Good catch! Definitely we don't need to set this for schedulers that don't
implement ops.dequeue().

> 
> >  	ddsp_taskp = this_cpu_ptr(&direct_dispatch_task);
> >  	WARN_ON_ONCE(*ddsp_taskp);
> >  	*ddsp_taskp = p;
> > @@ -1522,6 +1525,21 @@ static void ops_dequeue(struct rq *rq, struct task_struct *p, u64 deq_flags)
> >  
> >  	switch (opss & SCX_OPSS_STATE_MASK) {
> >  	case SCX_OPSS_NONE:
> > +		/*
> > +		 * Task is not currently being enqueued or queued on the BPF
> > +		 * scheduler. Check if ops.enqueue() was called for this task.
> > +		 */
> > +		if ((p->scx.flags & SCX_TASK_OPS_ENQUEUED) &&
> > +		    SCX_HAS_OP(sch, dequeue)) {
> > +			/*
> > +			 * ops.enqueue() was called and the task was dispatched.
> > +			 * Call ops.dequeue() to notify the BPF scheduler that
> > +			 * the task is leaving.
> > +			 */
> > +			SCX_CALL_OP_TASK(sch, SCX_KF_REST, dequeue, rq,
> > +					 p, deq_flags);
> > +			p->scx.flags &= ~SCX_TASK_OPS_ENQUEUED;
> > +		}
> >  		break;
> >  	case SCX_OPSS_QUEUEING:
> >  		/*
> > @@ -1530,9 +1548,16 @@ static void ops_dequeue(struct rq *rq, struct task_struct *p, u64 deq_flags)
> >  		 */
> >  		BUG();
> >  	case SCX_OPSS_QUEUED:
> > -		if (SCX_HAS_OP(sch, dequeue))
> > +		/*
> > +		 * Task is owned by the BPF scheduler. Call ops.dequeue()
> > +		 * to notify the BPF scheduler that the task is being
> > +		 * removed.
> > +		 */
> > +		if (SCX_HAS_OP(sch, dequeue)) {
> 
> Edge case, but if we have a .dequeue() method but not an .enqueue() we
> still make this call. Can we add flags & SCX_TASK_OPS_ENQUEUED as an 
> extra condition to be consistent with the SCX_OPSS_NONE case above?

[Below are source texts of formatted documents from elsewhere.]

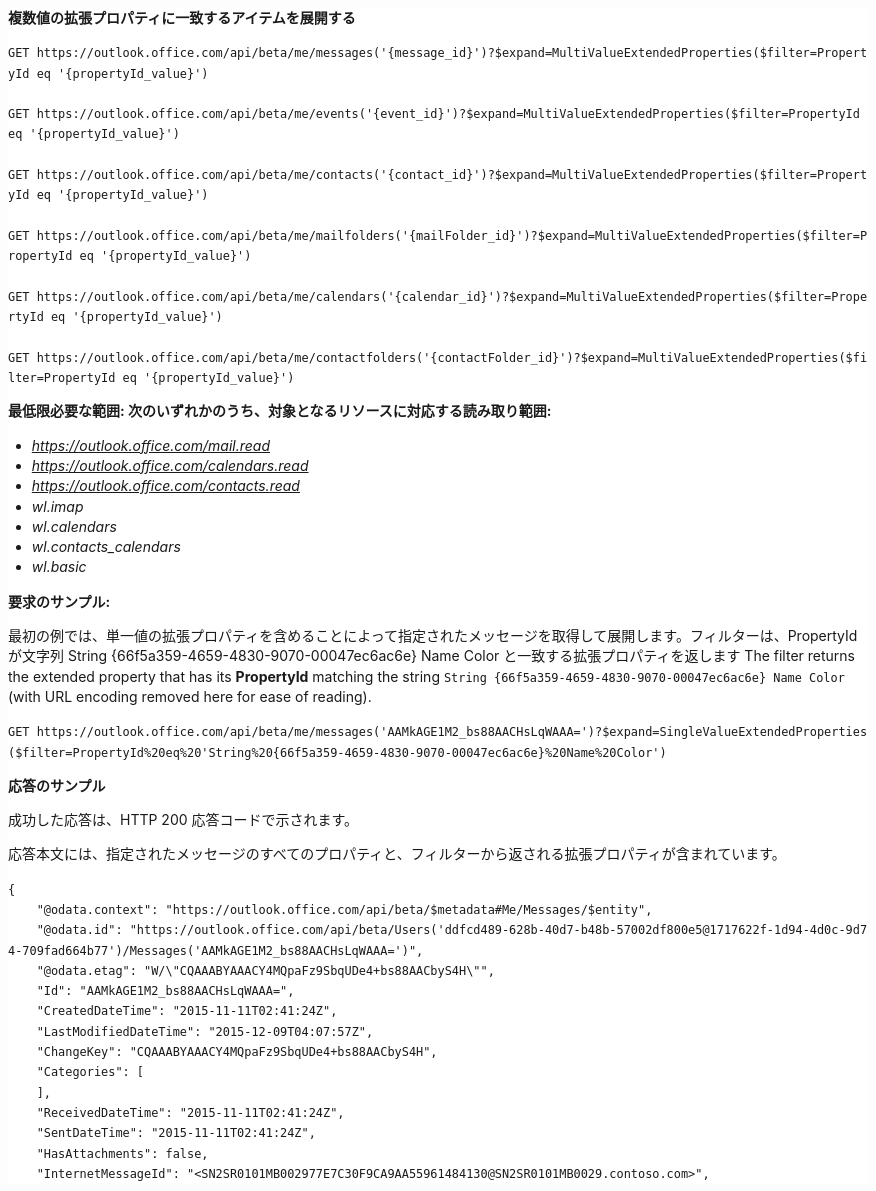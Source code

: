 
**複数値の拡張プロパティに一致するアイテムを展開する**

```no-highlight
GET https://outlook.office.com/api/beta/me/messages('{message_id}')?$expand=MultiValueExtendedProperties($filter=PropertyId eq '{propertyId_value}')

GET https://outlook.office.com/api/beta/me/events('{event_id}')?$expand=MultiValueExtendedProperties($filter=PropertyId eq '{propertyId_value}')

GET https://outlook.office.com/api/beta/me/contacts('{contact_id}')?$expand=MultiValueExtendedProperties($filter=PropertyId eq '{propertyId_value}')

GET https://outlook.office.com/api/beta/me/mailfolders('{mailFolder_id}')?$expand=MultiValueExtendedProperties($filter=PropertyId eq '{propertyId_value}')

GET https://outlook.office.com/api/beta/me/calendars('{calendar_id}')?$expand=MultiValueExtendedProperties($filter=PropertyId eq '{propertyId_value}')

GET https://outlook.office.com/api/beta/me/contactfolders('{contactFolder_id}')?$expand=MultiValueExtendedProperties($filter=PropertyId eq '{propertyId_value}')
```


__**最低限必要な範囲**: 次のいずれかのうち、対象となるリソースに対応する読み取り範囲:__
- _https://outlook.office.com/mail.read_
- _https://outlook.office.com/calendars.read_
- _https://outlook.office.com/contacts.read_
- _wl.imap_
- _wl.calendars_
- _wl.contacts\_calendars_
- _wl.basic_

 
**要求のサンプル:**

最初の例では、単一値の拡張プロパティを含めることによって指定されたメッセージを取得して展開します。フィルターは、PropertyId が文字列 String {66f5a359-4659-4830-9070-00047ec6ac6e} Name Color と一致する拡張プロパティを返します The filter returns the extended property that has its **PropertyId** matching the string `String {66f5a359-4659-4830-9070-00047ec6ac6e} Name Color` (with URL encoding removed here for ease of reading).

```
GET https://outlook.office.com/api/beta/me/messages('AAMkAGE1M2_bs88AACHsLqWAAA=')?$expand=SingleValueExtendedProperties($filter=PropertyId%20eq%20'String%20{66f5a359-4659-4830-9070-00047ec6ac6e}%20Name%20Color')
```


**応答のサンプル**

成功した応答は、HTTP 200 応答コードで示されます。

応答本文には、指定されたメッセージのすべてのプロパティと、フィルターから返される拡張プロパティが含まれています。

```
{
    "@odata.context": "https://outlook.office.com/api/beta/$metadata#Me/Messages/$entity",
    "@odata.id": "https://outlook.office.com/api/beta/Users('ddfcd489-628b-40d7-b48b-57002df800e5@1717622f-1d94-4d0c-9d74-709fad664b77')/Messages('AAMkAGE1M2_bs88AACHsLqWAAA=')",
    "@odata.etag": "W/\"CQAAABYAAACY4MQpaFz9SbqUDe4+bs88AACbyS4H\"",
    "Id": "AAMkAGE1M2_bs88AACHsLqWAAA=",
    "CreatedDateTime": "2015-11-11T02:41:24Z",
    "LastModifiedDateTime": "2015-12-09T04:07:57Z",
    "ChangeKey": "CQAAABYAAACY4MQpaFz9SbqUDe4+bs88AACbyS4H",
    "Categories": [
    ],
    "ReceivedDateTime": "2015-11-11T02:41:24Z",
    "SentDateTime": "2015-11-11T02:41:24Z",
    "HasAttachments": false,
    "InternetMessageId": "<SN2SR0101MB002977E7C30F9CA9AA55961484130@SN2SR0101MB0029.contoso.com>",
```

Also good catch. Will add that.

> 
> >  			SCX_CALL_OP_TASK(sch, SCX_KF_REST, dequeue, rq,
> >  					 p, deq_flags);
> > +			p->scx.flags &= ~SCX_TASK_OPS_ENQUEUED;
> > +		}
> >  
> >  		if (atomic_long_try_cmpxchg(&p->scx.ops_state, &opss,
> >  					    SCX_OPSS_NONE))
> 

Thanks,
-Andrea